(Rendered images with source text)
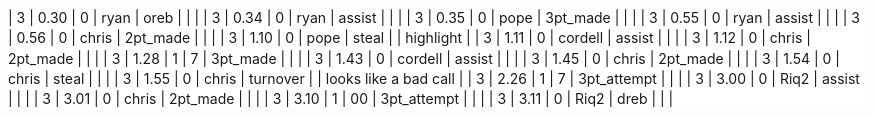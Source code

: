 | 3    | 0.30  | 0    | ryan            | oreb        |         |                          |
| 3    | 0.34  | 0    | ryan            | assist      |         |                          |
| 3    | 0.35  | 0    | pope            | 3pt_made    |         |                          |
| 3    | 0.55  | 0    | ryan            | assist      |         |                          |
| 3    | 0.56  | 0    | chris           | 2pt_made    |         |                          |
| 3    | 1.10  | 0    | pope            | steal       |         | highlight                |
| 3    | 1.11  | 0    | cordell         | assist      |         |                          |
| 3    | 1.12  | 0    | chris           | 2pt_made    |         |                          |
| 3    | 1.28  | 1    | 7               | 3pt_made    |         |                          |
| 3    | 1.43  | 0    | cordell         | assist      |         |                          |
| 3    | 1.45  | 0    | chris           | 2pt_made    |         |                          |
| 3    | 1.54  | 0    | chris           | steal       |         |                          |
| 3    | 1.55  | 0    | chris           | turnover    |         | looks like a bad call    |
| 3    | 2.26  | 1    | 7               | 3pt_attempt |         |                          |
| 3    | 3.00  | 0    | Riq2            | assist      |         |                          |
| 3    | 3.01  | 0    | chris           | 2pt_made    |         |                          |
| 3    | 3.10  | 1    | 00              | 3pt_attempt |         |                          |
| 3    | 3.11  | 0    | Riq2            | dreb        |         |                          |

§ PROBLEM REQUIREMENTS
Would you tally the lines above that include "ryan" and reply with only the total?

§ EXERCISE RESPONSE
3